-- INFORMATION follows --

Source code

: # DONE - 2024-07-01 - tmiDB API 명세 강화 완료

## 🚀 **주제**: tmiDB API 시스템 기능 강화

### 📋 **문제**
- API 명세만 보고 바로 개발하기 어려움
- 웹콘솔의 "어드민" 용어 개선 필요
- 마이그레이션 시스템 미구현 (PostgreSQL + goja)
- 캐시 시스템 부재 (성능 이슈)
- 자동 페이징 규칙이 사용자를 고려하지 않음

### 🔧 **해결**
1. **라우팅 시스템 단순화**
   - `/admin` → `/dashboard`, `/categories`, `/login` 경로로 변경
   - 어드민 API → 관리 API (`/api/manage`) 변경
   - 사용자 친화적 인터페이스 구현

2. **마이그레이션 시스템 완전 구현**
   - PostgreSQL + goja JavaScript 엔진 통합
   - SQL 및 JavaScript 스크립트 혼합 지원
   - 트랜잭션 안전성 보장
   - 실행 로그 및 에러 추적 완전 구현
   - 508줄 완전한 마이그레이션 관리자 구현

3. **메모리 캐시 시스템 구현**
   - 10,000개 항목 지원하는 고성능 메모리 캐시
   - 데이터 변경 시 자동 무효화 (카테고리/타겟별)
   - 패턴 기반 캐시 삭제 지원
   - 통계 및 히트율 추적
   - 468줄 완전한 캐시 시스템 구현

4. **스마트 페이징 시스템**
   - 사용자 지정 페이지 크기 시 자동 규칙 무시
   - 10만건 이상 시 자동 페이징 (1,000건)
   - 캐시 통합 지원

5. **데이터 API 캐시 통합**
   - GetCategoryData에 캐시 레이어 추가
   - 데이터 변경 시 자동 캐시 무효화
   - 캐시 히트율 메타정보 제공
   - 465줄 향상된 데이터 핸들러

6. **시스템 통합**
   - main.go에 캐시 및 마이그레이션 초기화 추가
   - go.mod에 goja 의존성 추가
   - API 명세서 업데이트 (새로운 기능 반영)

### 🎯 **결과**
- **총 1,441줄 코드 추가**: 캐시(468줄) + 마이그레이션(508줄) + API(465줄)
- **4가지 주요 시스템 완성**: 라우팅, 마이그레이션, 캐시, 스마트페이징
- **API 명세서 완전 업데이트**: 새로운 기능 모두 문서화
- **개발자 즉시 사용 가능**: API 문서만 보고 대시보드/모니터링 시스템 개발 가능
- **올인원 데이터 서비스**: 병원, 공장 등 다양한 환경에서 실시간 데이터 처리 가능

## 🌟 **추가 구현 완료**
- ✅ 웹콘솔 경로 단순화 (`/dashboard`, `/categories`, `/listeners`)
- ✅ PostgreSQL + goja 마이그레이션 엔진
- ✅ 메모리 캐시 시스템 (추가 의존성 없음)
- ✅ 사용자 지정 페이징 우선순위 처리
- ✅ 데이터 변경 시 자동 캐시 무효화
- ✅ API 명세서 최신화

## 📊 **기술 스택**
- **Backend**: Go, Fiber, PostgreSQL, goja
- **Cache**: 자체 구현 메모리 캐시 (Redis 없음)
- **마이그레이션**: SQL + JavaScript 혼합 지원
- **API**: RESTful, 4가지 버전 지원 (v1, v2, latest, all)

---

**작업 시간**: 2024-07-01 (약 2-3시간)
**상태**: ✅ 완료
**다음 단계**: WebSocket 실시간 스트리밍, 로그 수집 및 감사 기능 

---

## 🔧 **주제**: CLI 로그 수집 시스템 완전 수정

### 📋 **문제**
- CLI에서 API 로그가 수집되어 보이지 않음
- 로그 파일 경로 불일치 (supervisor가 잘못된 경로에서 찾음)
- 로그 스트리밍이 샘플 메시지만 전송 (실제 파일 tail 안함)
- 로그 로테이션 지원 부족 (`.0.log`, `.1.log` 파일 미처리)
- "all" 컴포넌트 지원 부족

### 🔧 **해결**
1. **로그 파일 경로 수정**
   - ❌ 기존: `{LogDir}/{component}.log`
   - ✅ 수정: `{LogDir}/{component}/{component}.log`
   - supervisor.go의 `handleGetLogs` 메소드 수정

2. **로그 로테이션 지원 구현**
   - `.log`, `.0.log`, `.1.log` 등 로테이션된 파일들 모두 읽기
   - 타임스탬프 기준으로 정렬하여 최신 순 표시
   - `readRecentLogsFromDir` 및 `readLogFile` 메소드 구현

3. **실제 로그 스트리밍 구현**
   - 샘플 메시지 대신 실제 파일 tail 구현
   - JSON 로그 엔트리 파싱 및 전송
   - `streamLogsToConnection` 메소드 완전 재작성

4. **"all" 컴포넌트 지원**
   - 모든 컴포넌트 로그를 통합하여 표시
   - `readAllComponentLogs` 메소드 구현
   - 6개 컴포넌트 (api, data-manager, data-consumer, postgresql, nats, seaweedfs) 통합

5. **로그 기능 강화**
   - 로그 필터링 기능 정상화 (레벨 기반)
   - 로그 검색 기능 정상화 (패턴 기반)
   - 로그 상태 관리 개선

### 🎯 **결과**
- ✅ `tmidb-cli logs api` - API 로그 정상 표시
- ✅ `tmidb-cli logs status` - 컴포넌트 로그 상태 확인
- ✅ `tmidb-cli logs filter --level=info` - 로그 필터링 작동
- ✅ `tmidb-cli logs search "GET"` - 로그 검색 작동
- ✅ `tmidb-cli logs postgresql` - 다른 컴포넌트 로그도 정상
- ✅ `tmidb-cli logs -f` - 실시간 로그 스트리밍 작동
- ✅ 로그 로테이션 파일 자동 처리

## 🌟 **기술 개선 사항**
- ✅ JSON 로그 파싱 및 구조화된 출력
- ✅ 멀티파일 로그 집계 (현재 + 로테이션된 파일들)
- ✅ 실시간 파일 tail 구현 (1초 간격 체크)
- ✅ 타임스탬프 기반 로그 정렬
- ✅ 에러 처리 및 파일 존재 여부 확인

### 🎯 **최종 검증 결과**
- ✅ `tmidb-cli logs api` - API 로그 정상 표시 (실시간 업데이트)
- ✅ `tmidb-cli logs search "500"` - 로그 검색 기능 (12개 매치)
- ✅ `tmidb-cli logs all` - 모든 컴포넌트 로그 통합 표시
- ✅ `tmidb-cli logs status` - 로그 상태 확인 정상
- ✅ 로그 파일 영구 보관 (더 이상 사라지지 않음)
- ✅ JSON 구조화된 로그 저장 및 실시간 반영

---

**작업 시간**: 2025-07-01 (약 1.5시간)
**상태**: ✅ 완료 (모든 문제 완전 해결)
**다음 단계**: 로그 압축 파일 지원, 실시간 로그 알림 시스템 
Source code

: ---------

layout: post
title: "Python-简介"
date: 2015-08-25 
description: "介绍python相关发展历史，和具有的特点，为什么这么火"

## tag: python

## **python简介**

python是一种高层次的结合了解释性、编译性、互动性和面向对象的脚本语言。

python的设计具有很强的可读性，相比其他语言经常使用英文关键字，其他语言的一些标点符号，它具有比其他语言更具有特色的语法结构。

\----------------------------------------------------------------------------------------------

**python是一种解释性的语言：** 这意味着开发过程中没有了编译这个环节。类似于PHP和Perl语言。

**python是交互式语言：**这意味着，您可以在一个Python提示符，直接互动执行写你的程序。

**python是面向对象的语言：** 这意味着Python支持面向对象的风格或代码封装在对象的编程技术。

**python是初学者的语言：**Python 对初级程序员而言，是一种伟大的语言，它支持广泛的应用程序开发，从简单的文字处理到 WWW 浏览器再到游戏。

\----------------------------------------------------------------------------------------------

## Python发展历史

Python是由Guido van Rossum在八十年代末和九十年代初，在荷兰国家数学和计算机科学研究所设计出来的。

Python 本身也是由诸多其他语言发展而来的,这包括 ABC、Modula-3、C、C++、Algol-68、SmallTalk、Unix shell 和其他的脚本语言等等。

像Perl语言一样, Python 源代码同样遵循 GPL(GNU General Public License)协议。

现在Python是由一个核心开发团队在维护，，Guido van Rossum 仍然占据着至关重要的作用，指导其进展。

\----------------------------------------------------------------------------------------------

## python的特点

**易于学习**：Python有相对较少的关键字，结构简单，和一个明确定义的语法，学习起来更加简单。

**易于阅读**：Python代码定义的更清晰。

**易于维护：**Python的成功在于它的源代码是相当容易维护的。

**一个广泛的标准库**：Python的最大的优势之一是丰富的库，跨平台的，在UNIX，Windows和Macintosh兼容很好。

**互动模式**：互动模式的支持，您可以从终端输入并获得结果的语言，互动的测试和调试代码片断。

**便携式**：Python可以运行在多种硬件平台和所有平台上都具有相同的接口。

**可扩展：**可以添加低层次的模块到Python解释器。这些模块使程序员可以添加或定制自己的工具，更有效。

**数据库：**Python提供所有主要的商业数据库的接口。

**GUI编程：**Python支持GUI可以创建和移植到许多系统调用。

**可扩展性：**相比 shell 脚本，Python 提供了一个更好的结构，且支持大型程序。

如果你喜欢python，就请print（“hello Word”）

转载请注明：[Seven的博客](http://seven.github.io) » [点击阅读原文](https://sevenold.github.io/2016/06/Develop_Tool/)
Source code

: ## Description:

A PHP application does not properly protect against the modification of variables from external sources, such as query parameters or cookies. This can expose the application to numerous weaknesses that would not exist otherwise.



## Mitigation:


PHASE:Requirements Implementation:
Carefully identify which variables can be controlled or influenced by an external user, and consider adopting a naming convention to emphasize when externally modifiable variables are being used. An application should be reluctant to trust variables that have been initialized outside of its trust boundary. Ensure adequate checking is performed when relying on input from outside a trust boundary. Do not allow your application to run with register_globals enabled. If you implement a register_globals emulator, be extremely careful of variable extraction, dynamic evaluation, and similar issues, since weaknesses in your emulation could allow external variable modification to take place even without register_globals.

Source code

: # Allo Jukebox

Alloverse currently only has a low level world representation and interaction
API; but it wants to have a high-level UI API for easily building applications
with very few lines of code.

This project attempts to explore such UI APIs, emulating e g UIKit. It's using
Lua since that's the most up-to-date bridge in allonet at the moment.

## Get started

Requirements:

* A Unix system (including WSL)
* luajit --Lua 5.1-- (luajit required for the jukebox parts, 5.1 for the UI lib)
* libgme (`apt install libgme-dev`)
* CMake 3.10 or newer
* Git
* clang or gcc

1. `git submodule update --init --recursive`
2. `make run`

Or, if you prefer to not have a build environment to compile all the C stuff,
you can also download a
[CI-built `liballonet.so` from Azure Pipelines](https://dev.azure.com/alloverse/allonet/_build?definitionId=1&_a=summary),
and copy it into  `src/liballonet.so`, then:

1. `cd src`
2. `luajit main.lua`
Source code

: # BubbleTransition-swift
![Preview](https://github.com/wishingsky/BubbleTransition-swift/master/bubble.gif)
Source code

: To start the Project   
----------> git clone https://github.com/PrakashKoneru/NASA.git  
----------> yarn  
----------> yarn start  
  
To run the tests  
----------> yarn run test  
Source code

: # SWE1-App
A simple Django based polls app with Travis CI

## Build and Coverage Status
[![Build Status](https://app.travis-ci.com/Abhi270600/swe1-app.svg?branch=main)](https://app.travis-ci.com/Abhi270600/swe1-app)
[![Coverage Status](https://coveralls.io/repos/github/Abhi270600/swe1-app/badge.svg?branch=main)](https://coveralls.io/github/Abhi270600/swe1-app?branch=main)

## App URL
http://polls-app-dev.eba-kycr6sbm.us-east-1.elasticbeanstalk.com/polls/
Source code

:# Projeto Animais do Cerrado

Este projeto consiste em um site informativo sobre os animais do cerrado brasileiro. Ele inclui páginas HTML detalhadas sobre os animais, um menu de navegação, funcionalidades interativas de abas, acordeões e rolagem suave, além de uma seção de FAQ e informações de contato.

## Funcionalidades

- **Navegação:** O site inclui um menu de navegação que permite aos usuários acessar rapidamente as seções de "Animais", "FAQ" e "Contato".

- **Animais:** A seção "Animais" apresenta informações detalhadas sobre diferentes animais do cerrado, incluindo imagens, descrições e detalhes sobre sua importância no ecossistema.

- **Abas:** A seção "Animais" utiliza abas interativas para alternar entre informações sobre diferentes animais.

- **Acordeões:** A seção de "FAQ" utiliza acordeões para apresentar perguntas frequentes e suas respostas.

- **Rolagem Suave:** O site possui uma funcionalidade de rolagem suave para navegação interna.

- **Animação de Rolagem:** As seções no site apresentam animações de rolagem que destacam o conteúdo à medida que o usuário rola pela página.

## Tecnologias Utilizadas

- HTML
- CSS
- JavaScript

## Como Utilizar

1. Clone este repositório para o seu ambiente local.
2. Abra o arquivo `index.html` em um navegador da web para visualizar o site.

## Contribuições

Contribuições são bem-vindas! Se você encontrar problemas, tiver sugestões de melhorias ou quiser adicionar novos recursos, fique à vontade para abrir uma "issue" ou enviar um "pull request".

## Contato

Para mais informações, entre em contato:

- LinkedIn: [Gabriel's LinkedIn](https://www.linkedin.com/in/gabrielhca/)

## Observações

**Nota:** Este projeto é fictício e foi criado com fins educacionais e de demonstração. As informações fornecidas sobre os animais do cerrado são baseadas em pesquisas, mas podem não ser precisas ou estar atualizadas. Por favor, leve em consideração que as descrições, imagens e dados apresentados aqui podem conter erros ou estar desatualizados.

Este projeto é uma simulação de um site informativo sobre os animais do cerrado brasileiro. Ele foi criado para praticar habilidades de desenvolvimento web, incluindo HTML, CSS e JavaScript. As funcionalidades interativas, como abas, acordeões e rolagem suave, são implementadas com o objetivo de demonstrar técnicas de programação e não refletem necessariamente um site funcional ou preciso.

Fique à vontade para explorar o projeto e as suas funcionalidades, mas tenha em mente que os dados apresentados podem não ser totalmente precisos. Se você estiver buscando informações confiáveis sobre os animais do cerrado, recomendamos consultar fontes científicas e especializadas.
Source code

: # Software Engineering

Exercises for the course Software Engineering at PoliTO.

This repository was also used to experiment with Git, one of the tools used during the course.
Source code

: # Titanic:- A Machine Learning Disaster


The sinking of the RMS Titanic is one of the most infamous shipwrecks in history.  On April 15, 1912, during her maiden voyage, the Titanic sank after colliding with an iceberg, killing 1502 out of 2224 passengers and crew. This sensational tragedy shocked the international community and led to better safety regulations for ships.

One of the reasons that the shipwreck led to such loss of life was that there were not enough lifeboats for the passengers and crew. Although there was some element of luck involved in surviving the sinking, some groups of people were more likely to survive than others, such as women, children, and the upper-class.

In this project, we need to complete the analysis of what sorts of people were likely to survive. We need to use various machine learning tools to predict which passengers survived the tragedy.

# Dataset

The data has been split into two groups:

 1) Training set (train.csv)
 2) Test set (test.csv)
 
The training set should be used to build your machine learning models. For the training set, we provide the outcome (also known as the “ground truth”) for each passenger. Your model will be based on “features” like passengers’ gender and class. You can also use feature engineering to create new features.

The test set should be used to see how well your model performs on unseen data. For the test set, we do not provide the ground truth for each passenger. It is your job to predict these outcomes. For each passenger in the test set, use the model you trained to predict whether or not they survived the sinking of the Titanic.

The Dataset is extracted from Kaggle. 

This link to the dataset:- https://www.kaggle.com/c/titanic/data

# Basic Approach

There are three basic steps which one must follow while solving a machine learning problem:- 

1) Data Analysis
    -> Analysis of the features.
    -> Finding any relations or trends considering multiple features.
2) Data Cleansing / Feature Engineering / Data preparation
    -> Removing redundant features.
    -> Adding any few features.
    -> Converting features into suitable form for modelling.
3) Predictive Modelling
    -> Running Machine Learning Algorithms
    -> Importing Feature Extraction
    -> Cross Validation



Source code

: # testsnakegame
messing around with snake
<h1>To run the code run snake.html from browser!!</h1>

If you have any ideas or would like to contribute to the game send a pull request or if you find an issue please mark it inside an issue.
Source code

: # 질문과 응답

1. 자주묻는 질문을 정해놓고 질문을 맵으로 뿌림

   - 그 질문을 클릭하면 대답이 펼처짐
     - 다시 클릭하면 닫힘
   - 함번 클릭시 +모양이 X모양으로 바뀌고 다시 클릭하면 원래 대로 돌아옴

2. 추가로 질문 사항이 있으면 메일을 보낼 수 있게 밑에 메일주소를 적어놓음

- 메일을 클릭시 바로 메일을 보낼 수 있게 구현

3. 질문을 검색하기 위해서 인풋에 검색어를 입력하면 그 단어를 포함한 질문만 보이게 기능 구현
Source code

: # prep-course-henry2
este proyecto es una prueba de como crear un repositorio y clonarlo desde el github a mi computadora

-- INFORMATION concluded --

• _WHAT IS NEEDED_:
Copy out the lines above exactly, beginning at the one that contains "## Tecnologias Utilizadas" and ending at the one that contains "## Observações".

• _RESPONSE_:
## Tecnologias Utilizadas

- HTML
- CSS
- JavaScript

## Como Utilizar

1. Clone este repositório para o seu ambiente local.
2. Abra o arquivo `index.html` em um navegador da web para visualizar o site.

## Contribuições

Contribuições são bem-vindas! Se você encontrar problemas, tiver sugestões de melhorias ou quiser adicionar novos recursos, fique à vontade para abrir uma "issue" ou enviar um "pull request".

## Contato

Para mais informações, entre em contato:

- LinkedIn: [Gabriel's LinkedIn](https://www.linkedin.com/in/gabrielhca/)

## Observações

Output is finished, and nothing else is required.